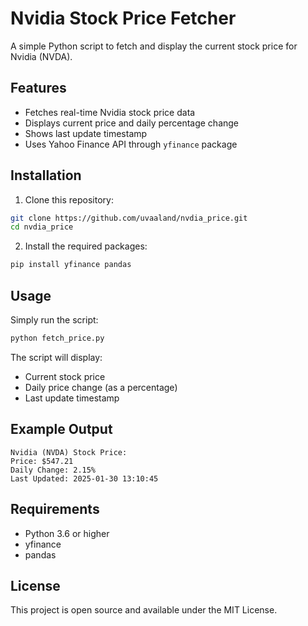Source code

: # Nvidia Stock Price Fetcher

A simple Python script to fetch and display the current stock price for Nvidia (NVDA).

## Features

- Fetches real-time Nvidia stock price data
- Displays current price and daily percentage change
- Shows last update timestamp
- Uses Yahoo Finance API through `yfinance` package

## Installation

1. Clone this repository:
```bash
git clone https://github.com/uvaaland/nvdia_price.git
cd nvdia_price
```

2. Install the required packages:
```bash
pip install yfinance pandas
```

## Usage

Simply run the script:
```bash
python fetch_price.py
```

The script will display:
- Current stock price
- Daily price change (as a percentage)
- Last update timestamp

## Example Output

```
Nvidia (NVDA) Stock Price:
Price: $547.21
Daily Change: 2.15%
Last Updated: 2025-01-30 13:10:45
```

## Requirements

- Python 3.6 or higher
- yfinance
- pandas

## License

This project is open source and available under the MIT License.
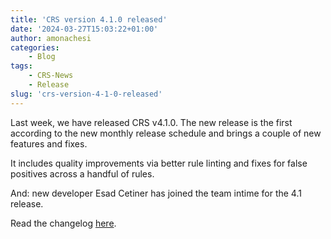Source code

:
 ```yaml
---
title: 'CRS version 4.1.0 released'
date: '2024-03-27T15:03:22+01:00'
author: amonachesi
categories:
    - Blog
tags:
    - CRS-News
    - Release
slug: 'crs-version-4-1-0-released'
---
```


Last week, we have released CRS v4.1.0. The new release is the first according to the new monthly release schedule and brings a couple of new features and fixes.

It includes quality improvements via better rule linting and fixes for false positives across a handful of rules.

And: new developer Esad Cetiner has joined the team intime for the 4.1 release.

Read the changelog [here](https://github.com/coreruleset/coreruleset/releases/tag/v4.1.0).
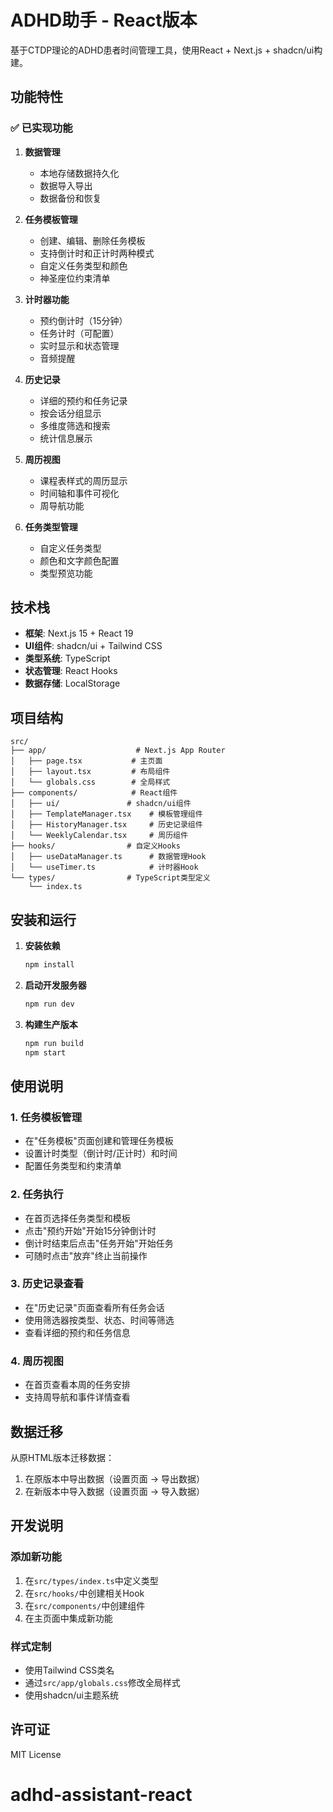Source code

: # ADHD助手 - React版本

基于CTDP理论的ADHD患者时间管理工具，使用React + Next.js + shadcn/ui构建。

## 功能特性

### ✅ 已实现功能

1. **数据管理**
   - 本地存储数据持久化
   - 数据导入导出
   - 数据备份和恢复

2. **任务模板管理**
   - 创建、编辑、删除任务模板
   - 支持倒计时和正计时两种模式
   - 自定义任务类型和颜色
   - 神圣座位约束清单

3. **计时器功能**
   - 预约倒计时（15分钟）
   - 任务计时（可配置）
   - 实时显示和状态管理
   - 音频提醒

4. **历史记录**
   - 详细的预约和任务记录
   - 按会话分组显示
   - 多维度筛选和搜索
   - 统计信息展示

5. **周历视图**
   - 课程表样式的周历显示
   - 时间轴和事件可视化
   - 周导航功能

6. **任务类型管理**
   - 自定义任务类型
   - 颜色和文字颜色配置
   - 类型预览功能

## 技术栈

- **框架**: Next.js 15 + React 19
- **UI组件**: shadcn/ui + Tailwind CSS
- **类型系统**: TypeScript
- **状态管理**: React Hooks
- **数据存储**: LocalStorage

## 项目结构

```
src/
├── app/                    # Next.js App Router
│   ├── page.tsx           # 主页面
│   ├── layout.tsx         # 布局组件
│   └── globals.css        # 全局样式
├── components/            # React组件
│   ├── ui/               # shadcn/ui组件
│   ├── TemplateManager.tsx    # 模板管理组件
│   ├── HistoryManager.tsx     # 历史记录组件
│   └── WeeklyCalendar.tsx     # 周历组件
├── hooks/                # 自定义Hooks
│   ├── useDataManager.ts      # 数据管理Hook
│   └── useTimer.ts            # 计时器Hook
└── types/                # TypeScript类型定义
    └── index.ts
```

## 安装和运行

1. **安装依赖**
   ```bash
   npm install
   ```

2. **启动开发服务器**
   ```bash
   npm run dev
   ```

3. **构建生产版本**
   ```bash
   npm run build
   npm start
   ```

## 使用说明

### 1. 任务模板管理
- 在"任务模板"页面创建和管理任务模板
- 设置计时类型（倒计时/正计时）和时间
- 配置任务类型和约束清单

### 2. 任务执行
- 在首页选择任务类型和模板
- 点击"预约开始"开始15分钟倒计时
- 倒计时结束后点击"任务开始"开始任务
- 可随时点击"放弃"终止当前操作

### 3. 历史记录查看
- 在"历史记录"页面查看所有任务会话
- 使用筛选器按类型、状态、时间等筛选
- 查看详细的预约和任务信息

### 4. 周历视图
- 在首页查看本周的任务安排
- 支持周导航和事件详情查看

## 数据迁移

从原HTML版本迁移数据：

1. 在原版本中导出数据（设置页面 → 导出数据）
2. 在新版本中导入数据（设置页面 → 导入数据）

## 开发说明

### 添加新功能
1. 在`src/types/index.ts`中定义类型
2. 在`src/hooks/`中创建相关Hook
3. 在`src/components/`中创建组件
4. 在主页面中集成新功能

### 样式定制
- 使用Tailwind CSS类名
- 通过`src/app/globals.css`修改全局样式
- 使用shadcn/ui主题系统

## 许可证

MIT License
# adhd-assistant-react
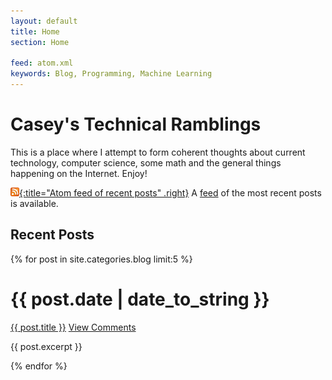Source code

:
 ```yaml
---
layout: default
title: Home
section: Home

feed: atom.xml
keywords: Blog, Programming, Machine Learning
---
```


Casey's Technical Ramblings
=====================

This is a place where I attempt to form coherent thoughts about current
technology, computer science, some math and the general things happening
on the Internet.  Enjoy!

[![Feed icon](/files/css/feed-icon-14x14.png){:title="Atom feed of recent posts" .right}][feed]
A [feed][] of the most recent posts is available.

[feed]: /blog/atom.xml

Recent Posts
------------

{% for post in site.categories.blog limit:5 %}
<div class="section list">
  <h1>{{ post.date | date_to_string }}</h1>
  <p class="line">
  <a class="title" href="{{ post.url }}">{{ post.title }}</a>
  <a class="comments" href="{{ post.url }}#disqus_thread">View Comments</a>
  </p>
  <p class="excerpt">{{ post.excerpt }}</p>
</div>
{% endfor %}

<script type="text/javascript">
//<![CDATA[
(function() {
		var links = document.getElementsByTagName('a');
		var query = '?';
		for(var i = 0; i < links.length; i++) {
			if(links[i].href.indexOf('#disqus_thread') >= 0) {
				query += 'url' + i + '=' + encodeURIComponent(links[i].href) + '&';
			}
		}
		document.write('<script charset="utf-8" type="text/javascript" src="http://disqus.com/forums/caseystechnicalblog/get_num_replies.js' + query + '"></' + 'script>');
	})();
//]]>
</script>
==*==
▸ **THE TASK**
Repeat the records above exactly. Pictures do not belong in the copy.

▸ **ANSWER AREA**
Source code

: # Nvidia Stock Price Fetcher

A simple Python script to fetch and display the current stock price for Nvidia (NVDA).

## Features

- Fetches real-time Nvidia stock price data
- Displays current price and daily percentage change
- Shows last update timestamp
- Uses Yahoo Finance API through `yfinance` package

## Installation

1. Clone this repository:
```bash
git clone https://github.com/uvaaland/nvdia_price.git
cd nvdia_price
```

2. Install the required packages:
```bash
pip install yfinance pandas
```

## Usage

Simply run the script:
```bash
python fetch_price.py
```

The script will display:
- Current stock price
- Daily price change (as a percentage)
- Last update timestamp

## Example Output

```
Nvidia (NVDA) Stock Price:
Price: $547.21
Daily Change: 2.15%
Last Updated: 2025-01-30 13:10:45
```

## Requirements

- Python 3.6 or higher
- yfinance
- pandas

## License

This project is open source and available under the MIT License.
Source code

:
 ```yaml
---
title: 'CRS version 4.1.0 released'
date: '2024-03-27T15:03:22+01:00'
author: amonachesi
categories:
    - Blog
tags:
    - CRS-News
    - Release
slug: 'crs-version-4-1-0-released'
---
```


Last week, we have released CRS v4.1.0. The new release is the first according to the new monthly release schedule and brings a couple of new features and fixes.

It includes quality improvements via better rule linting and fixes for false positives across a handful of rules.

And: new developer Esad Cetiner has joined the team intime for the 4.1 release.

Read the changelog [here](https://github.com/coreruleset/coreruleset/releases/tag/v4.1.0).
Source code

: # ADHD助手 - React版本

基于CTDP理论的ADHD患者时间管理工具，使用React + Next.js + shadcn/ui构建。

## 功能特性

### ✅ 已实现功能

1. **数据管理**
   - 本地存储数据持久化
   - 数据导入导出
   - 数据备份和恢复

2. **任务模板管理**
   - 创建、编辑、删除任务模板
   - 支持倒计时和正计时两种模式
   - 自定义任务类型和颜色
   - 神圣座位约束清单

3. **计时器功能**
   - 预约倒计时（15分钟）
   - 任务计时（可配置）
   - 实时显示和状态管理
   - 音频提醒

4. **历史记录**
   - 详细的预约和任务记录
   - 按会话分组显示
   - 多维度筛选和搜索
   - 统计信息展示

5. **周历视图**
   - 课程表样式的周历显示
   - 时间轴和事件可视化
   - 周导航功能

6. **任务类型管理**
   - 自定义任务类型
   - 颜色和文字颜色配置
   - 类型预览功能

## 技术栈

- **框架**: Next.js 15 + React 19
- **UI组件**: shadcn/ui + Tailwind CSS
- **类型系统**: TypeScript
- **状态管理**: React Hooks
- **数据存储**: LocalStorage

## 项目结构

```
src/
├── app/                    # Next.js App Router
│   ├── page.tsx           # 主页面
│   ├── layout.tsx         # 布局组件
│   └── globals.css        # 全局样式
├── components/            # React组件
│   ├── ui/               # shadcn/ui组件
│   ├── TemplateManager.tsx    # 模板管理组件
│   ├── HistoryManager.tsx     # 历史记录组件
│   └── WeeklyCalendar.tsx     # 周历组件
├── hooks/                # 自定义Hooks
│   ├── useDataManager.ts      # 数据管理Hook
│   └── useTimer.ts            # 计时器Hook
└── types/                # TypeScript类型定义
    └── index.ts
```

## 安装和运行

1. **安装依赖**
   ```bash
   npm install
   ```

2. **启动开发服务器**
   ```bash
   npm run dev
   ```

3. **构建生产版本**
   ```bash
   npm run build
   npm start
   ```

## 使用说明

### 1. 任务模板管理
- 在"任务模板"页面创建和管理任务模板
- 设置计时类型（倒计时/正计时）和时间
- 配置任务类型和约束清单

### 2. 任务执行
- 在首页选择任务类型和模板
- 点击"预约开始"开始15分钟倒计时
- 倒计时结束后点击"任务开始"开始任务
- 可随时点击"放弃"终止当前操作

### 3. 历史记录查看
- 在"历史记录"页面查看所有任务会话
- 使用筛选器按类型、状态、时间等筛选
- 查看详细的预约和任务信息

### 4. 周历视图
- 在首页查看本周的任务安排
- 支持周导航和事件详情查看

## 数据迁移

从原HTML版本迁移数据：

1. 在原版本中导出数据（设置页面 → 导出数据）
2. 在新版本中导入数据（设置页面 → 导入数据）

## 开发说明

### 添加新功能
1. 在`src/types/index.ts`中定义类型
2. 在`src/hooks/`中创建相关Hook
3. 在`src/components/`中创建组件
4. 在主页面中集成新功能

### 样式定制
- 使用Tailwind CSS类名
- 通过`src/app/globals.css`修改全局样式
- 使用shadcn/ui主题系统

## 许可证

MIT License
# adhd-assistant-react
Source code

:
 ```yaml
---
layout: default
title: Home
section: Home

feed: atom.xml
keywords: Blog, Programming, Machine Learning
---
```


Casey's Technical Ramblings
=====================

This is a place where I attempt to form coherent thoughts about current
technology, computer science, some math and the general things happening
on the Internet.  Enjoy!

[![Feed icon](/files/css/feed-icon-14x14.png){:title="Atom feed of recent posts" .right}][feed]
A [feed][] of the most recent posts is available.

[feed]: /blog/atom.xml

Recent Posts
------------

{% for post in site.categories.blog limit:5 %}
<div class="section list">
  <h1>{{ post.date | date_to_string }}</h1>
  <p class="line">
  <a class="title" href="{{ post.url }}">{{ post.title }}</a>
  <a class="comments" href="{{ post.url }}#disqus_thread">View Comments</a>
  </p>
  <p class="excerpt">{{ post.excerpt }}</p>
</div>
{% endfor %}

<script type="text/javascript">
//<![CDATA[
(function() {
		var links = document.getElementsByTagName('a');
		var query = '?';
		for(var i = 0; i < links.length; i++) {
			if(links[i].href.indexOf('#disqus_thread') >= 0) {
				query += 'url' + i + '=' + encodeURIComponent(links[i].href) + '&';
			}
		}
		document.write('<script charset="utf-8" type="text/javascript" src="http://disqus.com/forums/caseystechnicalblog/get_num_replies.js' + query + '"></' + 'script>');
	})();
//]]>
</script>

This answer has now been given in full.